- _WORK REQUIRED_:
Print every record below exactly, minus the pictures.

- _DATA EXCERPTS_:
•••••

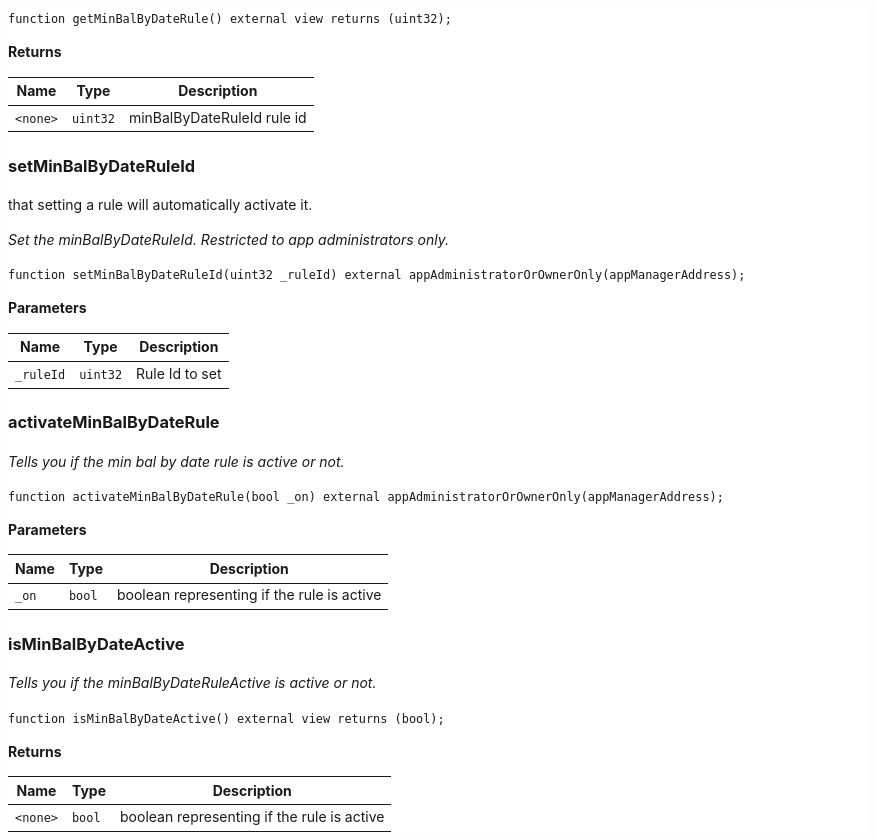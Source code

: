 
```solidity
function getMinBalByDateRule() external view returns (uint32);
```
**Returns**

|Name|Type|Description|
|----|----|-----------|
|`<none>`|`uint32`|minBalByDateRuleId rule id|


### setMinBalByDateRuleId

that setting a rule will automatically activate it.

*Set the minBalByDateRuleId. Restricted to app administrators only.*


```solidity
function setMinBalByDateRuleId(uint32 _ruleId) external appAdministratorOrOwnerOnly(appManagerAddress);
```
**Parameters**

|Name|Type|Description|
|----|----|-----------|
|`_ruleId`|`uint32`|Rule Id to set|


### activateMinBalByDateRule

*Tells you if the min bal by date rule is active or not.*


```solidity
function activateMinBalByDateRule(bool _on) external appAdministratorOrOwnerOnly(appManagerAddress);
```
**Parameters**

|Name|Type|Description|
|----|----|-----------|
|`_on`|`bool`|boolean representing if the rule is active|


### isMinBalByDateActive

*Tells you if the minBalByDateRuleActive is active or not.*


```solidity
function isMinBalByDateActive() external view returns (bool);
```
**Returns**

|Name|Type|Description|
|----|----|-----------|
|`<none>`|`bool`|boolean representing if the rule is active|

•••••

- _EXERCISE RESPONSE_:
Source code

: 
```solidity
function getMinBalByDateRule() external view returns (uint32);
```
**Returns**

|Name|Type|Description|
|----|----|-----------|
|`<none>`|`uint32`|minBalByDateRuleId rule id|


### setMinBalByDateRuleId

that setting a rule will automatically activate it.

*Set the minBalByDateRuleId. Restricted to app administrators only.*


```solidity
function setMinBalByDateRuleId(uint32 _ruleId) external appAdministratorOrOwnerOnly(appManagerAddress);
```
**Parameters**

|Name|Type|Description|
|----|----|-----------|
|`_ruleId`|`uint32`|Rule Id to set|


### activateMinBalByDateRule

*Tells you if the min bal by date rule is active or not.*


```solidity
function activateMinBalByDateRule(bool _on) external appAdministratorOrOwnerOnly(appManagerAddress);
```
**Parameters**

|Name|Type|Description|
|----|----|-----------|
|`_on`|`bool`|boolean representing if the rule is active|


### isMinBalByDateActive

*Tells you if the minBalByDateRuleActive is active or not.*


```solidity
function isMinBalByDateActive() external view returns (bool);
```
**Returns**

|Name|Type|Description|
|----|----|-----------|
|`<none>`|`bool`|boolean representing if the rule is active|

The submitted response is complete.